There’s no doubt that the search engine market is growing at a rapid rate around the globe as more and more people come online. comScore reports that more than 88 per cent of Internet users are outside the US.
Finally there’s a book on the market that addresses this compelling fact and it covers global pay-per-click, SEO, social media, mobile apps, multilingual web analytics and more.
The book “Global Search Engine Marketing: Fine Tuning Your International Search Engine Results” by Anne Kennedy, founder and managing partner of Beyond Ink and Kristján Már Hauksson, founder of Nordic eMarketing and fellow blogger here at Multilingual Search.
The first chapter titled “Can You Afford Not to Think Globally” addresses the sheer size of the global search engine market pointing out that in October 2011 there were 185 billion searches worldwide. That’s nearly 6 billion searches a day, 248+ million searches per hour or 4 million searches per minute. That’s a whole lotta searching going on! It also points out the one size does NOT fit all when doing business online worldwide.
In the second chapter “Common Territory: Search Marketing Without Borders” the authors discuss the commonalities in search engine marketing around the globe including mistakes like having a single English only website, using mechanical translations (my personal pet peeve) and using literal translations of your English keywords.
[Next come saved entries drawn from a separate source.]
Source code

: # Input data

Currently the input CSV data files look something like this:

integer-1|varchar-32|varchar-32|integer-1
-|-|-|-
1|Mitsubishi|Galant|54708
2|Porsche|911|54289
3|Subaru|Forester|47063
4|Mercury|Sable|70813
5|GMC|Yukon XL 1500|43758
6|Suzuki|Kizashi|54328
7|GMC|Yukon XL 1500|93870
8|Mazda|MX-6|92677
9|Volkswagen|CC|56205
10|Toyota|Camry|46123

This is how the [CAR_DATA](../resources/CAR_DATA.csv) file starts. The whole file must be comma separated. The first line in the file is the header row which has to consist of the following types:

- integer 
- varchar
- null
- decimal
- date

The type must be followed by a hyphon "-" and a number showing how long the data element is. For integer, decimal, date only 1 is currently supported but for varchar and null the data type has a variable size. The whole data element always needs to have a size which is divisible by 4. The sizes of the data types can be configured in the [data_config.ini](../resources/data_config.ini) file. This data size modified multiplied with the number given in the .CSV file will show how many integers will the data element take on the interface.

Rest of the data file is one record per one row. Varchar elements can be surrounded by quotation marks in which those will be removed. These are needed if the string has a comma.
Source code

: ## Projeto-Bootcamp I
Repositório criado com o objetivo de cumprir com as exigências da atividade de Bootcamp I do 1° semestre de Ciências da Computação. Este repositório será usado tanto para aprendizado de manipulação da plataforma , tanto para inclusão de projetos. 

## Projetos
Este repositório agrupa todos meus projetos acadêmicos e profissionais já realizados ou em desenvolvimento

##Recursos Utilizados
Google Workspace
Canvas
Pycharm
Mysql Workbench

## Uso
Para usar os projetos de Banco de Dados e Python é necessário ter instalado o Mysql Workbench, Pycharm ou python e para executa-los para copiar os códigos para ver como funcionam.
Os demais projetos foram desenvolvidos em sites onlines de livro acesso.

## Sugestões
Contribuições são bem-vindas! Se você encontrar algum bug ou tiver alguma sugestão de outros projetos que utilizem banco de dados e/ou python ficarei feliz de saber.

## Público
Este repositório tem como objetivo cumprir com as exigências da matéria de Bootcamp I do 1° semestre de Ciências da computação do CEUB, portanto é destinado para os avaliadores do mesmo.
The chapter also covers setting goals, keyword research, talent, localization and other common issues.
Other chapters are divided by countries or regions; China, Hong Kong, Taiwan, Japan, Russia, United Kingdom, Germany, South Korea, India, Nordic countries, Netherlands, France, Spain, Italy, Canada, Brazil, South America, Mexico, Singapore, as well as Middle Eastern and North African countries.
Each country/regional chapter covers the markets online profile, search market share, common mistakes, ppc, seo, analytics, press releases and ends with a tips section. The search market share was very interesting showing Google’s domination in most countries but also their competition with Baidu in China, Yandex in Russia and Naver in South Korea.
The common mistakes section in each country was interesting as well with revelations like search marketers lumping countries in Asia together, Singapore, China and Hong Kong for example and using direct translations like “mobile phone” in Germany. The tips were also helpful including where to focus more on mobile or which countries have larger broadband penetration where you could use rich media.
There are two additional chapters “SEO/SEM Resources” that covers books, website tools, pr and conferences and “Google Countries and Domains” showing the country, language(s) and the domain of Google search in that country.
As a global search engine marketer with some experience I found this book enlightening and filled with wonderful nuggets of information. This is a book that you not only want to read but refer to quite often as you plan and execute your global search engine marketing strategy.